**PROBLEM TO SOLVE**
Below are the records to retype. Keep every character exactly and leave out the pictures.

**THE RECORDS**

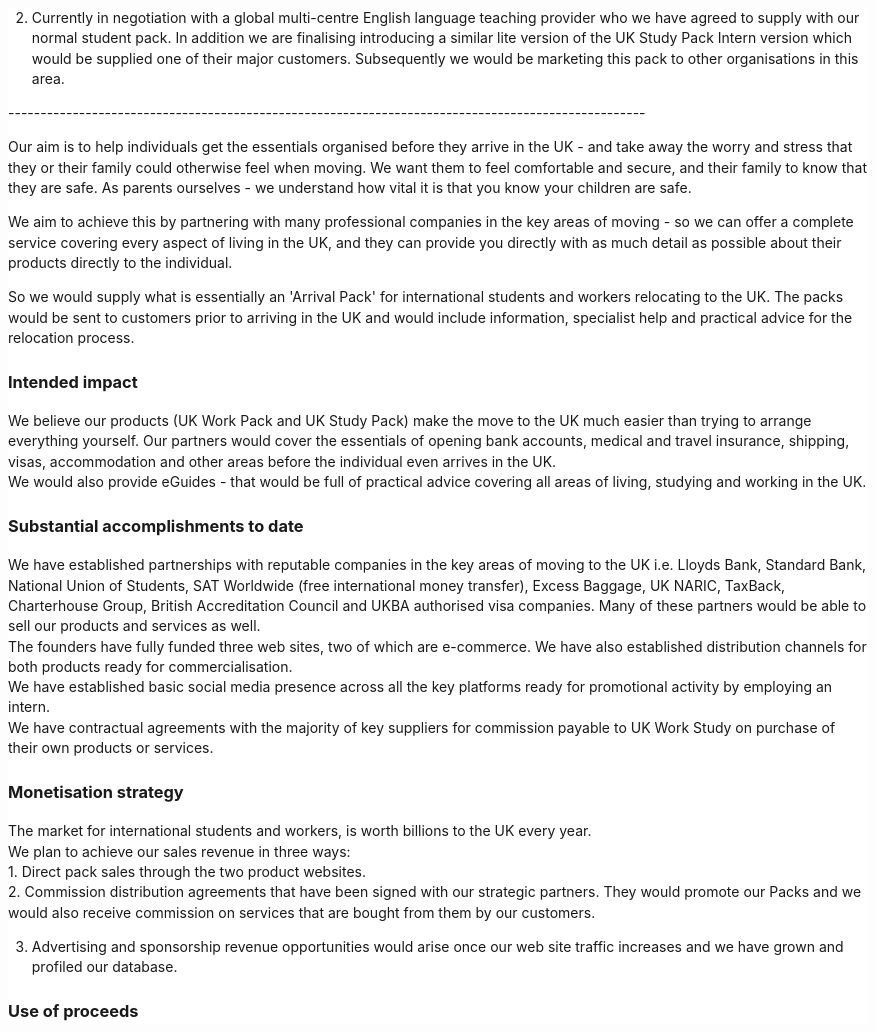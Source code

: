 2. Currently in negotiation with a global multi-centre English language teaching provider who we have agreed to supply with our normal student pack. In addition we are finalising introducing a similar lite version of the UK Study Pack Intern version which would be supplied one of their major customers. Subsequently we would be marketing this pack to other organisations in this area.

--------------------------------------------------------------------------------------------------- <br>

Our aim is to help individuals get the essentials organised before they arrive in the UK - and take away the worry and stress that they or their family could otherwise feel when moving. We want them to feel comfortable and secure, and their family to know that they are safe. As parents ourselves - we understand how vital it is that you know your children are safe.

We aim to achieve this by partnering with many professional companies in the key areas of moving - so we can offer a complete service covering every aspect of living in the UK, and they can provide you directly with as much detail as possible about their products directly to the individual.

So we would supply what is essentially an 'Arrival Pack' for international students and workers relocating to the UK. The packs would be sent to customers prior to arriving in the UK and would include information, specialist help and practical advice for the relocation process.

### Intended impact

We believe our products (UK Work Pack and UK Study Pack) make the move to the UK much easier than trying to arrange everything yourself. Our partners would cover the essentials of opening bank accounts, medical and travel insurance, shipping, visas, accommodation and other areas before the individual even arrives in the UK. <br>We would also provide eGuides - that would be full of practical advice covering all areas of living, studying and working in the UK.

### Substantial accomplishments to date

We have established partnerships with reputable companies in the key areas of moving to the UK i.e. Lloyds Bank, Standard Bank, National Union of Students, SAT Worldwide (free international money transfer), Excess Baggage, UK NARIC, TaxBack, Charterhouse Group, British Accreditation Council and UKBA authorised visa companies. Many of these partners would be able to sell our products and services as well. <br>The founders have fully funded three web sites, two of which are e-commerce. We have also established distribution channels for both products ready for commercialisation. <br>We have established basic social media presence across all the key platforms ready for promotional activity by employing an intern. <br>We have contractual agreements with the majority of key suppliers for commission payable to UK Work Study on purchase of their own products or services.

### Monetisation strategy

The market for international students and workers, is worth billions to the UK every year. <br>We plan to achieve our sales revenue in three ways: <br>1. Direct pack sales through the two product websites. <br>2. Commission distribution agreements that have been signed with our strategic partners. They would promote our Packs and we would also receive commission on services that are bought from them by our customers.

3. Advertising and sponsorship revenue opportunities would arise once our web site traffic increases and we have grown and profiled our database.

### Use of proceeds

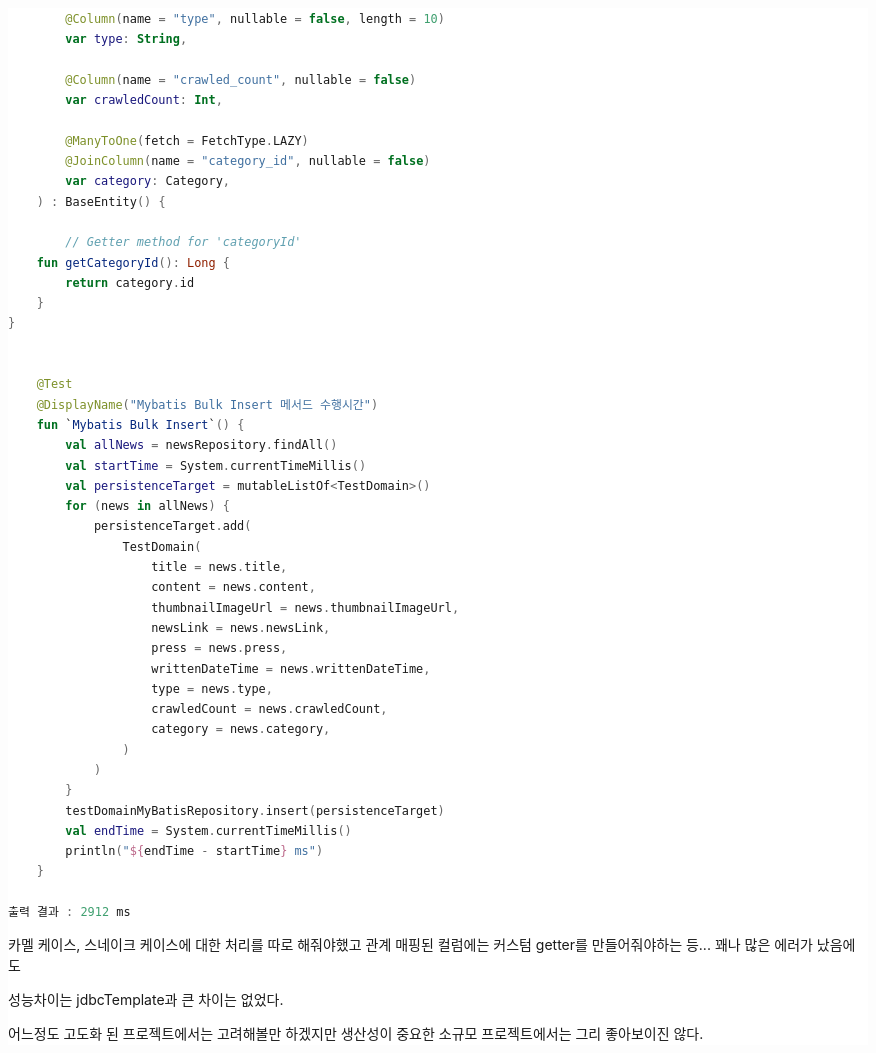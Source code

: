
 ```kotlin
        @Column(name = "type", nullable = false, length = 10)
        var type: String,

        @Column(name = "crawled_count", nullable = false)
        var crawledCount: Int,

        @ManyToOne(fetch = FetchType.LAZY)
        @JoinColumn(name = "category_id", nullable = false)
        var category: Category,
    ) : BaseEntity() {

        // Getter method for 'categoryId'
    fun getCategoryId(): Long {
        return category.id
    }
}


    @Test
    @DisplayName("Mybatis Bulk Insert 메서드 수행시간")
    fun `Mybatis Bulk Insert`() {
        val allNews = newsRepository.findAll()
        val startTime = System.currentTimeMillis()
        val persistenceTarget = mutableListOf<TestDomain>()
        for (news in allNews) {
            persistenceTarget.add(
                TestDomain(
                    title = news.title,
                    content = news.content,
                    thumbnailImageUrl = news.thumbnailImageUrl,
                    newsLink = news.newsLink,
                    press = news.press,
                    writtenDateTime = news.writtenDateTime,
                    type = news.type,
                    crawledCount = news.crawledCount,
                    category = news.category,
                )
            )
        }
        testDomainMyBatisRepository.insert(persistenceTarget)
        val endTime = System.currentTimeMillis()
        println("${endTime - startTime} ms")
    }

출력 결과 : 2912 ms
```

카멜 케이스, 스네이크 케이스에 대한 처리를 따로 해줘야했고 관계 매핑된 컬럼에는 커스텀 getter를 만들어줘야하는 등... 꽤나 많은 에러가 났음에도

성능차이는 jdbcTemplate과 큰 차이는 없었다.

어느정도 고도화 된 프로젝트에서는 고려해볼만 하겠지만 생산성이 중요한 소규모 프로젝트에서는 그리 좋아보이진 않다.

**YOUR RESPONSE**
Source code

: 2. Currently in negotiation with a global multi-centre English language teaching provider who we have agreed to supply with our normal student pack. In addition we are finalising introducing a similar lite version of the UK Study Pack Intern version which would be supplied one of their major customers. Subsequently we would be marketing this pack to other organisations in this area.

--------------------------------------------------------------------------------------------------- <br>

Our aim is to help individuals get the essentials organised before they arrive in the UK - and take away the worry and stress that they or their family could otherwise feel when moving. We want them to feel comfortable and secure, and their family to know that they are safe. As parents ourselves - we understand how vital it is that you know your children are safe.

We aim to achieve this by partnering with many professional companies in the key areas of moving - so we can offer a complete service covering every aspect of living in the UK, and they can provide you directly with as much detail as possible about their products directly to the individual.

So we would supply what is essentially an 'Arrival Pack' for international students and workers relocating to the UK. The packs would be sent to customers prior to arriving in the UK and would include information, specialist help and practical advice for the relocation process.

### Intended impact

We believe our products (UK Work Pack and UK Study Pack) make the move to the UK much easier than trying to arrange everything yourself. Our partners would cover the essentials of opening bank accounts, medical and travel insurance, shipping, visas, accommodation and other areas before the individual even arrives in the UK. <br>We would also provide eGuides - that would be full of practical advice covering all areas of living, studying and working in the UK.

### Substantial accomplishments to date

We have established partnerships with reputable companies in the key areas of moving to the UK i.e. Lloyds Bank, Standard Bank, National Union of Students, SAT Worldwide (free international money transfer), Excess Baggage, UK NARIC, TaxBack, Charterhouse Group, British Accreditation Council and UKBA authorised visa companies. Many of these partners would be able to sell our products and services as well. <br>The founders have fully funded three web sites, two of which are e-commerce. We have also established distribution channels for both products ready for commercialisation. <br>We have established basic social media presence across all the key platforms ready for promotional activity by employing an intern. <br>We have contractual agreements with the majority of key suppliers for commission payable to UK Work Study on purchase of their own products or services.

### Monetisation strategy

The market for international students and workers, is worth billions to the UK every year. <br>We plan to achieve our sales revenue in three ways: <br>1. Direct pack sales through the two product websites. <br>2. Commission distribution agreements that have been signed with our strategic partners. They would promote our Packs and we would also receive commission on services that are bought from them by our customers.

3. Advertising and sponsorship revenue opportunities would arise once our web site traffic increases and we have grown and profiled our database.

### Use of proceeds

Source code

:
 ```kotlin
        @Column(name = "type", nullable = false, length = 10)
        var type: String,

        @Column(name = "crawled_count", nullable = false)
        var crawledCount: Int,

        @ManyToOne(fetch = FetchType.LAZY)
        @JoinColumn(name = "category_id", nullable = false)
        var category: Category,
    ) : BaseEntity() {

        // Getter method for 'categoryId'
    fun getCategoryId(): Long {
        return category.id
    }
}


    @Test
    @DisplayName("Mybatis Bulk Insert 메서드 수행시간")
    fun `Mybatis Bulk Insert`() {
        val allNews = newsRepository.findAll()
        val startTime = System.currentTimeMillis()
        val persistenceTarget = mutableListOf<TestDomain>()
        for (news in allNews) {
            persistenceTarget.add(
                TestDomain(
                    title = news.title,
                    content = news.content,
                    thumbnailImageUrl = news.thumbnailImageUrl,
                    newsLink = news.newsLink,
                    press = news.press,
                    writtenDateTime = news.writtenDateTime,
                    type = news.type,
                    crawledCount = news.crawledCount,
                    category = news.category,
                )
            )
        }
        testDomainMyBatisRepository.insert(persistenceTarget)
        val endTime = System.currentTimeMillis()
        println("${endTime - startTime} ms")
    }

출력 결과 : 2912 ms
```

카멜 케이스, 스네이크 케이스에 대한 처리를 따로 해줘야했고 관계 매핑된 컬럼에는 커스텀 getter를 만들어줘야하는 등... 꽤나 많은 에러가 났음에도

성능차이는 jdbcTemplate과 큰 차이는 없었다.

어느정도 고도화 된 프로젝트에서는 고려해볼만 하겠지만 생산성이 중요한 소규모 프로젝트에서는 그리 좋아보이진 않다.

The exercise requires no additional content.